[Collected data]
=== Section Start ===
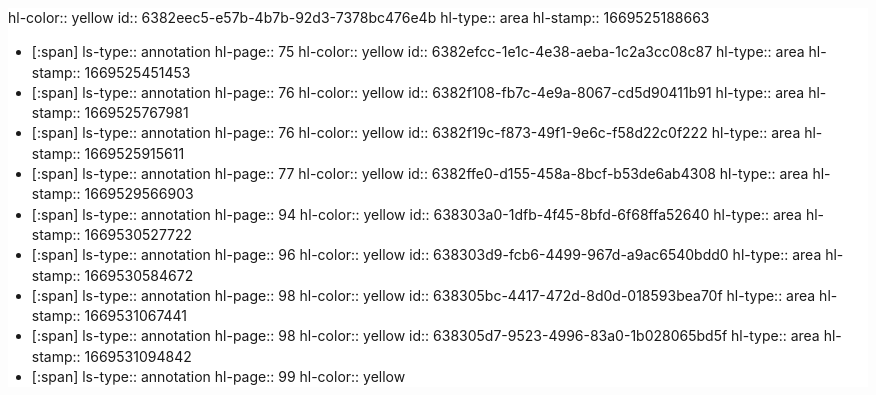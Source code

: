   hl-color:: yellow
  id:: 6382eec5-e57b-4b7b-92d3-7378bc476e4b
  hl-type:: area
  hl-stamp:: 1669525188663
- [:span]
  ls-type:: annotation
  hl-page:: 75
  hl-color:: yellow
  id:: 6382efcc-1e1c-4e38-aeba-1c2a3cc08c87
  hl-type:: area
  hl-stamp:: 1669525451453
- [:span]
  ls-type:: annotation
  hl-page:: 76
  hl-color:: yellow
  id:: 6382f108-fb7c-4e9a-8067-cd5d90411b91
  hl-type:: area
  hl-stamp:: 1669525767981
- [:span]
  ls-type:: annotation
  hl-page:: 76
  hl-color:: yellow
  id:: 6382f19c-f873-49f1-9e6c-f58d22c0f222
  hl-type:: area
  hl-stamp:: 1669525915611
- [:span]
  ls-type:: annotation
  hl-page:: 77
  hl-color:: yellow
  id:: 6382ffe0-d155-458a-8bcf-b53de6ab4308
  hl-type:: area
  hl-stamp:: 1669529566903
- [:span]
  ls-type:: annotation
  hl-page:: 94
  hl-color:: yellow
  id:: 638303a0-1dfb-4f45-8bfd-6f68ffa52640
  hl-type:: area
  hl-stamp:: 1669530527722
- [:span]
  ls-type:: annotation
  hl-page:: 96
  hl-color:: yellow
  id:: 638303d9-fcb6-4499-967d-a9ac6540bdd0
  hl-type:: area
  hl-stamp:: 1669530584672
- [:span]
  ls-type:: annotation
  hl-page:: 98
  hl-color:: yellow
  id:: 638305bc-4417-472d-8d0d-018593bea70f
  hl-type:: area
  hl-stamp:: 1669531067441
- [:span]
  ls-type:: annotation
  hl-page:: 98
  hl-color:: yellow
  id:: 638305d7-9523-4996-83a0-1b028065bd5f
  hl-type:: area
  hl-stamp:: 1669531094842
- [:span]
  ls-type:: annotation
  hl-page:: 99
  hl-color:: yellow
=== Section End ===
=== Section Start ===
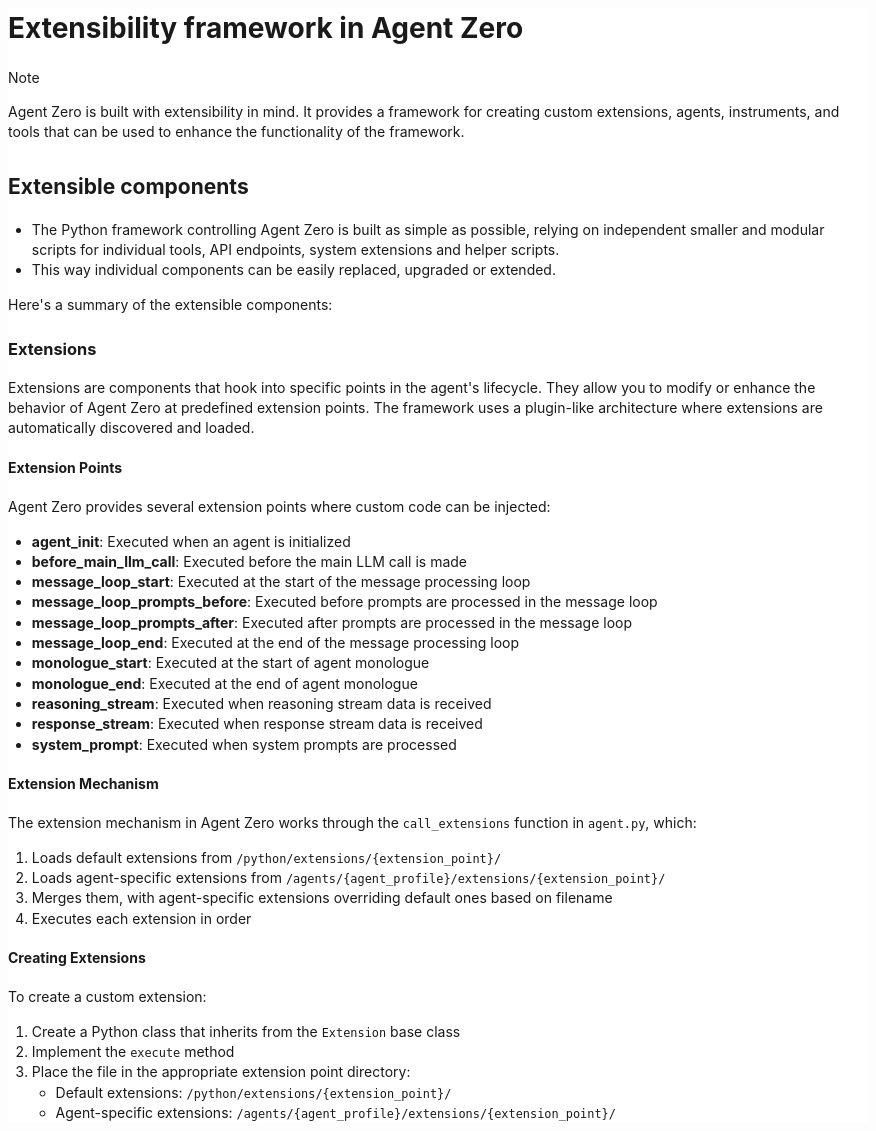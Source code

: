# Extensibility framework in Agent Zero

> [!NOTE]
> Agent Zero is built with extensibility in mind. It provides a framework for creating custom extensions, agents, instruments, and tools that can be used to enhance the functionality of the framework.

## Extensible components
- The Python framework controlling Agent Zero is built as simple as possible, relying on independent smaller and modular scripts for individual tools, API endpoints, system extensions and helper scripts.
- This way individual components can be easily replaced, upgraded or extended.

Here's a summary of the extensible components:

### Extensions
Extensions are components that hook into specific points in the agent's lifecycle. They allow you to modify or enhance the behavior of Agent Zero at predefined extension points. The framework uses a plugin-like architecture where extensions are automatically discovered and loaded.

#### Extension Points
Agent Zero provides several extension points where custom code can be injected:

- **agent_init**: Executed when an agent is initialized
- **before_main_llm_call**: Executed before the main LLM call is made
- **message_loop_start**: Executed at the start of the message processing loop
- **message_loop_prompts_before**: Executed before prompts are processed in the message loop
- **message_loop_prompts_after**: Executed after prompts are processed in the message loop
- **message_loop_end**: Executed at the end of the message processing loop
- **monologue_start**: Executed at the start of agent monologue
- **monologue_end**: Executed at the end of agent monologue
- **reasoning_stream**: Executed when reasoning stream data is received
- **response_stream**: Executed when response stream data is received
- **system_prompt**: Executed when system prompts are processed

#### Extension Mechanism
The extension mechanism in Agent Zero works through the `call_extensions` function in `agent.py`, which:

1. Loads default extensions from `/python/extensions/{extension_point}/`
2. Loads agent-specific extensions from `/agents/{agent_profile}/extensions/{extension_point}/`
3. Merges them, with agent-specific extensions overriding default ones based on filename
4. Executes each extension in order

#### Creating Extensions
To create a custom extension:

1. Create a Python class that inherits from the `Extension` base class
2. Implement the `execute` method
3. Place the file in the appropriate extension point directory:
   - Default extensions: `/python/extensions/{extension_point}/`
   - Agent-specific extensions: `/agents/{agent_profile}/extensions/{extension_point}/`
=== Section End ===
Work instructions: For this exercise, output exactly the lines above from the line with "- **before_main_llm_call**: Executed" to the line with "- **message_loop_prompts_before**: Executed", counting both, and leave out the rest.

Answer to the problem:
- **before_main_llm_call**: Executed before the main LLM call is made
- **message_loop_start**: Executed at the start of the message processing loop
- **message_loop_prompts_before**: Executed before prompts are processed in the message loop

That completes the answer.